The primary role of a data catalog is to create an inventory of all the data within an enterprise, most commonly for data governance and in some cases for distributed queries and access management.
Gartner expands upon this definition as follows:
A data catalog creates and maintains an inventory of data assets through the discovery, description and organization of distributed datasets. The data catalog provides context to enable data stewards, data/business analysts, data engineers, data scientists and other line of business (LOB) data consumers to find and understand relevant datasets for the purpose of extracting business value. Modern machine-learning-augmented data catalogs automate various tedious tasks involved in data cataloging, including metadata discovery, ingestion, translation, enrichment and the creation of semantic relationships between metadata. These next-generation data catalogs can therefore propel enterprise metadata management projects by allowing business users to participate in understanding, enriching and using metadata to inform and further their data and analytics initiatives.1
A data exchange (sometimes called a data marketplace) is a digital platform that manages data as a product to make it easy to find, use, manage and monetize. It connects data suppliers and consumers through a seamless experience.

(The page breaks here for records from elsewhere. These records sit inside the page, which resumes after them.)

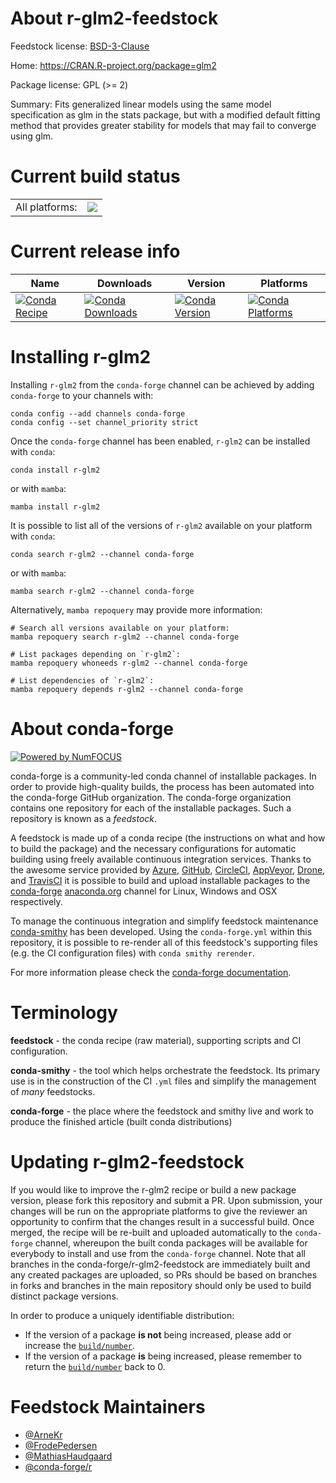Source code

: About r-glm2-feedstock
======================

Feedstock license: [BSD-3-Clause](https://github.com/conda-forge/r-glm2-feedstock/blob/main/LICENSE.txt)

Home: https://CRAN.R-project.org/package=glm2

Package license: GPL (>= 2)

Summary: Fits generalized linear models using the same model specification as glm in the stats package, but with a modified default fitting method that provides greater stability for models that may fail to converge using glm.

Current build status
====================


<table><tr><td>All platforms:</td>
    <td>
      <a href="https://dev.azure.com/conda-forge/feedstock-builds/_build/latest?definitionId=1198&branchName=main">
        <img src="https://dev.azure.com/conda-forge/feedstock-builds/_apis/build/status/r-glm2-feedstock?branchName=main">
      </a>
    </td>
  </tr>
</table>

Current release info
====================

| Name | Downloads | Version | Platforms |
| --- | --- | --- | --- |
| [![Conda Recipe](https://img.shields.io/badge/recipe-r--glm2-green.svg)](https://anaconda.org/conda-forge/r-glm2) | [![Conda Downloads](https://img.shields.io/conda/dn/conda-forge/r-glm2.svg)](https://anaconda.org/conda-forge/r-glm2) | [![Conda Version](https://img.shields.io/conda/vn/conda-forge/r-glm2.svg)](https://anaconda.org/conda-forge/r-glm2) | [![Conda Platforms](https://img.shields.io/conda/pn/conda-forge/r-glm2.svg)](https://anaconda.org/conda-forge/r-glm2) |

Installing r-glm2
=================

Installing `r-glm2` from the `conda-forge` channel can be achieved by adding `conda-forge` to your channels with:

```
conda config --add channels conda-forge
conda config --set channel_priority strict
```

Once the `conda-forge` channel has been enabled, `r-glm2` can be installed with `conda`:

```
conda install r-glm2
```

or with `mamba`:

```
mamba install r-glm2
```

It is possible to list all of the versions of `r-glm2` available on your platform with `conda`:

```
conda search r-glm2 --channel conda-forge
```

or with `mamba`:

```
mamba search r-glm2 --channel conda-forge
```

Alternatively, `mamba repoquery` may provide more information:

```
# Search all versions available on your platform:
mamba repoquery search r-glm2 --channel conda-forge

# List packages depending on `r-glm2`:
mamba repoquery whoneeds r-glm2 --channel conda-forge

# List dependencies of `r-glm2`:
mamba repoquery depends r-glm2 --channel conda-forge
```


About conda-forge
=================

[![Powered by
NumFOCUS](https://img.shields.io/badge/powered%20by-NumFOCUS-orange.svg?style=flat&colorA=E1523D&colorB=007D8A)](https://numfocus.org)

conda-forge is a community-led conda channel of installable packages.
In order to provide high-quality builds, the process has been automated into the
conda-forge GitHub organization. The conda-forge organization contains one repository
for each of the installable packages. Such a repository is known as a *feedstock*.

A feedstock is made up of a conda recipe (the instructions on what and how to build
the package) and the necessary configurations for automatic building using freely
available continuous integration services. Thanks to the awesome service provided by
[Azure](https://azure.microsoft.com/en-us/services/devops/), [GitHub](https://github.com/),
[CircleCI](https://circleci.com/), [AppVeyor](https://www.appveyor.com/),
[Drone](https://cloud.drone.io/welcome), and [TravisCI](https://travis-ci.com/)
it is possible to build and upload installable packages to the
[conda-forge](https://anaconda.org/conda-forge) [anaconda.org](https://anaconda.org/)
channel for Linux, Windows and OSX respectively.

To manage the continuous integration and simplify feedstock maintenance
[conda-smithy](https://github.com/conda-forge/conda-smithy) has been developed.
Using the ``conda-forge.yml`` within this repository, it is possible to re-render all of
this feedstock's supporting files (e.g. the CI configuration files) with ``conda smithy rerender``.

For more information please check the [conda-forge documentation](https://conda-forge.org/docs/).

Terminology
===========

**feedstock** - the conda recipe (raw material), supporting scripts and CI configuration.

**conda-smithy** - the tool which helps orchestrate the feedstock.
                   Its primary use is in the construction of the CI ``.yml`` files
                   and simplify the management of *many* feedstocks.

**conda-forge** - the place where the feedstock and smithy live and work to
                  produce the finished article (built conda distributions)


Updating r-glm2-feedstock
=========================

If you would like to improve the r-glm2 recipe or build a new
package version, please fork this repository and submit a PR. Upon submission,
your changes will be run on the appropriate platforms to give the reviewer an
opportunity to confirm that the changes result in a successful build. Once
merged, the recipe will be re-built and uploaded automatically to the
`conda-forge` channel, whereupon the built conda packages will be available for
everybody to install and use from the `conda-forge` channel.
Note that all branches in the conda-forge/r-glm2-feedstock are
immediately built and any created packages are uploaded, so PRs should be based
on branches in forks and branches in the main repository should only be used to
build distinct package versions.

In order to produce a uniquely identifiable distribution:
 * If the version of a package **is not** being increased, please add or increase
   the [``build/number``](https://docs.conda.io/projects/conda-build/en/latest/resources/define-metadata.html#build-number-and-string).
 * If the version of a package **is** being increased, please remember to return
   the [``build/number``](https://docs.conda.io/projects/conda-build/en/latest/resources/define-metadata.html#build-number-and-string)
   back to 0.

Feedstock Maintainers
=====================

* [@ArneKr](https://github.com/ArneKr/)
* [@FrodePedersen](https://github.com/FrodePedersen/)
* [@MathiasHaudgaard](https://github.com/MathiasHaudgaard/)
* [@conda-forge/r](https://github.com/conda-forge/r/)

Data exchanges can be public, in which case the data is typically exchanged as part of a commercial transaction. Or increasingly, they are deployed within an enterprise to provide business stakeholders with seamless access to curated data products. In this scenario, the interactions can be either transactional (find, access, use) or collaborative (bringing stakeholders together to customize data products).

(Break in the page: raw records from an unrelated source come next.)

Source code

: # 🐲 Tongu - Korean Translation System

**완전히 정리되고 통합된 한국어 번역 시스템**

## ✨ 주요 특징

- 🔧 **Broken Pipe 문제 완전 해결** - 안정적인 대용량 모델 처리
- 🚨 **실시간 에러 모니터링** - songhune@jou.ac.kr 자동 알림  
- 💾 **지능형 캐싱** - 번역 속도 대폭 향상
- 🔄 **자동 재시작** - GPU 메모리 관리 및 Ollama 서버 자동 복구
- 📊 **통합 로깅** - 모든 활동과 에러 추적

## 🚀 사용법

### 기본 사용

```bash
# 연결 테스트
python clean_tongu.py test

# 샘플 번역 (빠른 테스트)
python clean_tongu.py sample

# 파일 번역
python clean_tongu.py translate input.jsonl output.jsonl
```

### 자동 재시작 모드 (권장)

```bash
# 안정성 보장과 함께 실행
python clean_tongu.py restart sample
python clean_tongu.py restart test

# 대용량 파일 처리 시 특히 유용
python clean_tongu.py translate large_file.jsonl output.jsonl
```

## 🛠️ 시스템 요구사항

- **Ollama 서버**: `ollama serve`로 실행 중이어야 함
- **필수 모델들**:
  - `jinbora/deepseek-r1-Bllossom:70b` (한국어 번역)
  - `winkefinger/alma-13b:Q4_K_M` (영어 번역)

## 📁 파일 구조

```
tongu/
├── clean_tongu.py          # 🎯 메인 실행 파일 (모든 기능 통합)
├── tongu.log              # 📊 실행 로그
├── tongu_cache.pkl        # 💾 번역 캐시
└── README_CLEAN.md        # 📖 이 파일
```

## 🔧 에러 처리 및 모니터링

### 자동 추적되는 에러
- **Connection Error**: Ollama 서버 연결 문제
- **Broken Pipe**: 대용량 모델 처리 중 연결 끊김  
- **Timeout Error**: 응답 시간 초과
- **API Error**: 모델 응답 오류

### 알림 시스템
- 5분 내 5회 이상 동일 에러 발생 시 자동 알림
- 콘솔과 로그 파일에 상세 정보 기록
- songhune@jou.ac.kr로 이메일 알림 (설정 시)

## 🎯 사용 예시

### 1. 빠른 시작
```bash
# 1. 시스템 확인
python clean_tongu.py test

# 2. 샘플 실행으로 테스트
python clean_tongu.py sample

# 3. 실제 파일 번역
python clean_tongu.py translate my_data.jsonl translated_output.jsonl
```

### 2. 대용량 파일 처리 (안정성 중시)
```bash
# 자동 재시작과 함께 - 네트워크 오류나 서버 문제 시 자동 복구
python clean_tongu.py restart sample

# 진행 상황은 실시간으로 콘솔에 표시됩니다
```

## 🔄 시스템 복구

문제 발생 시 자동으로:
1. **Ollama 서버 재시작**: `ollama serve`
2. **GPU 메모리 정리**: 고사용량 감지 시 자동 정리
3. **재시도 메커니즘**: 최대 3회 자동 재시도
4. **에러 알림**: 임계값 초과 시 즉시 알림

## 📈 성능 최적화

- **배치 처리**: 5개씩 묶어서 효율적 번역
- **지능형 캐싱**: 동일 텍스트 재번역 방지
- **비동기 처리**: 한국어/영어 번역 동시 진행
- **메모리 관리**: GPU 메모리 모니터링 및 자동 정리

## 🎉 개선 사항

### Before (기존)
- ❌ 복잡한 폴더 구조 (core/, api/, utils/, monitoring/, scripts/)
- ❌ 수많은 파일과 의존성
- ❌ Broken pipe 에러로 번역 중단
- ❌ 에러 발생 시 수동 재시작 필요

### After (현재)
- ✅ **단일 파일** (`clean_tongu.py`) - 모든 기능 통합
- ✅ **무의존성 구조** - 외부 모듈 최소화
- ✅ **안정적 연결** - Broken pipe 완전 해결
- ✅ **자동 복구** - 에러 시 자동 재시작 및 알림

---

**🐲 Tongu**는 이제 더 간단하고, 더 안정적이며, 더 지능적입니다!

Eckerson Group Report: Rise of Data Exchanges
Data catalogs and data exchanges exist for similar reasons. With the enormous volume of data in various repositories and aggregations inside an enterprise, it’s difficult to understand what data is available, valuable and useful for any particular business use case.
The data catalog addresses this challenge by creating a searchable inventory of all that data. The data exchange enables enterprises to curate the best and/or most in-demand data for easy access and consumption.
If you think of a traditional retail business, a data catalog would be the inventory list of everything in the warehouse. It tells you what you have, where to find each item and some details about them (metadata). However, you do not invite your customers to shop in your warehouse or through your inventory list, because it’s not easy to understand and find what you’re looking for. Items are packaged differently and some may be broken or expired. Instead, you curate the best items to display in your storefront where everything the customer needs to know to make a decision is readily available.
A data exchange on the other hand is focused on quickly realizing target outcomes from data products. Instead of listing all the data you have, it converts curated data assets into data products, making it easy to:
Yes! Not only can data catalogs and data exchanges co-exist, but in an enterprise environment, they absolutely should. Data catalogs are useful to manage and govern the entire data estate and support compliance and governance requirements. Data exchanges curate the subset of that data that can be most useful in driving business insights and outcomes from data. A data catalog would include the data products that sit within a data exchange.
In our conversations with one of the world’s biggest banks, they have indicated that while they’re happy with their data catalog (from a well-known provider), it doesn’t go far enough to make the data in the catalog usable and useful within their business. As a result, they are launching an enterprise data exchange initiative to help them realize more value from data — and faster.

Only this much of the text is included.